By carefully tracing the genome as it folds, the team found that they could stitch together hundreds of millions of short DNA reads into the sequences of entire chromosomes. Since the method only uses short reads, it reduces the cost of de novo genome assembly, which is likely to accelerate the use of de novo genomes in the clinic.
“Sequencing a patient's genome from scratch using 3D assembly is so inexpensive that it's comparable in cost to an MRI,” said Dr. Dudchenko, who also is a fellow at Rice University's Center for Theoretical Biological Physics. “Generating a de novo genome for a sick patient has become realistic.”
Unlike the genetic tests used in the clinic today, de novo assembly of a patient genome does not rely on the reference genome produced by the Human Genome Project. “Our new method doesn't depend on previous knowledge about the individual or the species that is being sequenced,” Dr. Dudchenko noted. “It's like being able to perform a human genome project on whomever you want, whenever you want.”

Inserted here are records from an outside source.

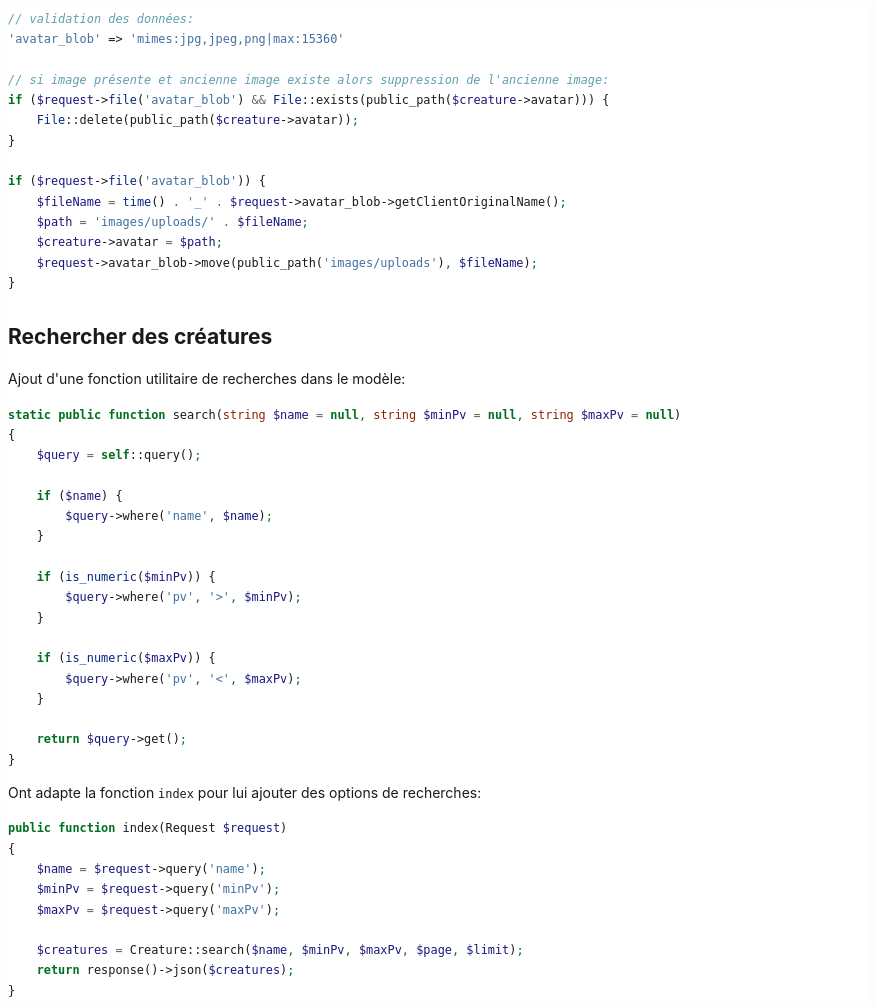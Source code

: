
 ```php
// validation des données:
'avatar_blob' => 'mimes:jpg,jpeg,png|max:15360'

// si image présente et ancienne image existe alors suppression de l'ancienne image:
if ($request->file('avatar_blob') && File::exists(public_path($creature->avatar))) {
    File::delete(public_path($creature->avatar));
}

if ($request->file('avatar_blob')) {
    $fileName = time() . '_' . $request->avatar_blob->getClientOriginalName();
    $path = 'images/uploads/' . $fileName;
    $creature->avatar = $path;
    $request->avatar_blob->move(public_path('images/uploads'), $fileName);
}
```

## Rechercher des créatures
Ajout d'une fonction utilitaire de recherches dans le modèle:
```php
static public function search(string $name = null, string $minPv = null, string $maxPv = null)
{
    $query = self::query();

    if ($name) {
        $query->where('name', $name);
    }

    if (is_numeric($minPv)) {
        $query->where('pv', '>', $minPv);
    }

    if (is_numeric($maxPv)) {
        $query->where('pv', '<', $maxPv);
    }

    return $query->get();
}
```
Ont adapte la fonction `index` pour lui ajouter des options de recherches:
```php
public function index(Request $request)
{
    $name = $request->query('name');
    $minPv = $request->query('minPv');
    $maxPv = $request->query('maxPv');

    $creatures = Creature::search($name, $minPv, $maxPv, $page, $limit);
    return response()->json($creatures);
}
```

“Or whatever you want,” added Erez Lieberman Aiden, Ph.D., director of the Center for Genome Architecture at Baylor and corresponding author on the new work. “Because the genome is generated from scratch, 3D assembly can be applied to a wide array of species, from grizzly bears to tomato plants. And it is pretty easy. A motivated high school student with access to a nearby biology lab can assemble a reference-quality genome of an actual species, like a butterfly, for the cost of a science fair project.”
The effort took on added urgency with the outbreak of Zika virus, which is carried by the A. aegypti mosquito. Researchers hoped to use the mosquito's genome to identify a strategy to combat the disease, but the Aedes genome had not been well characterized, and its chromosomes are much longer than those of humans.
“We had been discussing these ideas for years, writing a chunk of code here, doing a proof-of-principle assembly there,” explained Dr. Lieberman Aiden, also assistant professor of molecular and human genetics at Baylor, computer science at Rice and a senior investigator at the Center for Theoretical Biological Physics. “So we had assembly data for A. aegypti just sitting on our computers. Suddenly, there's an outbreak of Zika virus, and the genomics community was galvanized to get going on Aedes. That was a turning point.”
“With the Zika outbreak, we knew that we needed to do everything in our power to share the Aedes genome assembly, and our methods, as soon as possible,” according to Dr. Dudchenko.”This de novo genome assembly is just a first step in the battle against Zika, but it's one that can help inform the community's broader effort.”
The team also assembled the genome of the Culex quinquefasciatus mosquito, the principal vector for West Nile virus. “Culex is another important genome to have, since it is responsible for transmitting so many diseases,” said Dr. Lieberman Aiden. “Still, trying to guess what genome is going to be critical ahead of time is not a good plan. Instead, we need to be able to respond quickly to unexpected events. Whether it is a patient with a medical emergency or the outbreak of an epidemic, these methods will allow us to assemble de novo genomes in days, instead of years.”